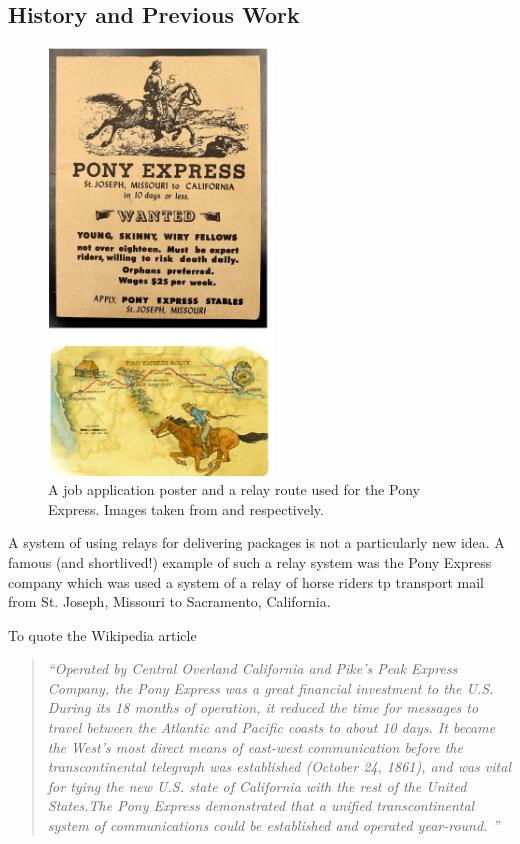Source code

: \documentclass[12pt, english, oneside]{report}
\begin{document}
\newpage
\nocite{*}
\printbibliography
\begin{appendices}

\chapter{History and Previous Work}


\begin{figure}
  \begin{center}
      \includegraphics[width=6cm]{docs/pony-express.png}
      \caption{A job application poster and a relay route used for the Pony Express. 
      Images taken from \cite{orphans} and \cite{ponyroute} respectively.}
  \end{center}
\end{figure}

A system of using relays for delivering packages is not a particularly new idea. A 
famous (and shortlived!) example of such a relay system was the Pony Express company which 
was used a system of a relay of horse riders tp transport mail from St. Joseph, Missouri to 
Sacramento, California. 

To quote the Wikipedia article

\begin{quote}

\textit{``Operated by Central Overland California and Pike's Peak Express Company, the Pony Express was a great 
financial investment to the U.S. During its 18 months of operation, it reduced the time for messages to travel 
between the Atlantic and Pacific coasts to about 10 days. It became the West's most direct means of east-west 
communication before the transcontinental telegraph was established (October 24, 1861), and was vital for tying 
the new U.S. state of California with the rest of the United States.The Pony Express demonstrated that a unified 
transcontinental system of communications could be established and operated year-round. ''}
\end{quote}



\end{appendices}
\end{document}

* _Work instructions_: Reproduce the listing above exactly, without a single picture.

* _Solution for this task_:
Source code

: \documentclass[12pt, english, oneside]{report}
\begin{document}
\newpage
\nocite{*}
\printbibliography
\begin{appendices}

\chapter{History and Previous Work}


\begin{figure}
  \begin{center}
      \includegraphics[width=6cm]{docs/pony-express.png}
      \caption{A job application poster and a relay route used for the Pony Express. 
      Images taken from \cite{orphans} and \cite{ponyroute} respectively.}
  \end{center}
\end{figure}

A system of using relays for delivering packages is not a particularly new idea. A 
famous (and shortlived!) example of such a relay system was the Pony Express company which 
was used a system of a relay of horse riders tp transport mail from St. Joseph, Missouri to 
Sacramento, California. 

To quote the Wikipedia article

\begin{quote}

\textit{``Operated by Central Overland California and Pike's Peak Express Company, the Pony Express was a great 
financial investment to the U.S. During its 18 months of operation, it reduced the time for messages to travel 
between the Atlantic and Pacific coasts to about 10 days. It became the West's most direct means of east-west 
communication before the transcontinental telegraph was established (October 24, 1861), and was vital for tying 
the new U.S. state of California with the rest of the United States.The Pony Express demonstrated that a unified 
transcontinental system of communications could be established and operated year-round. ''}
\end{quote}



\end{appendices}
\end{document}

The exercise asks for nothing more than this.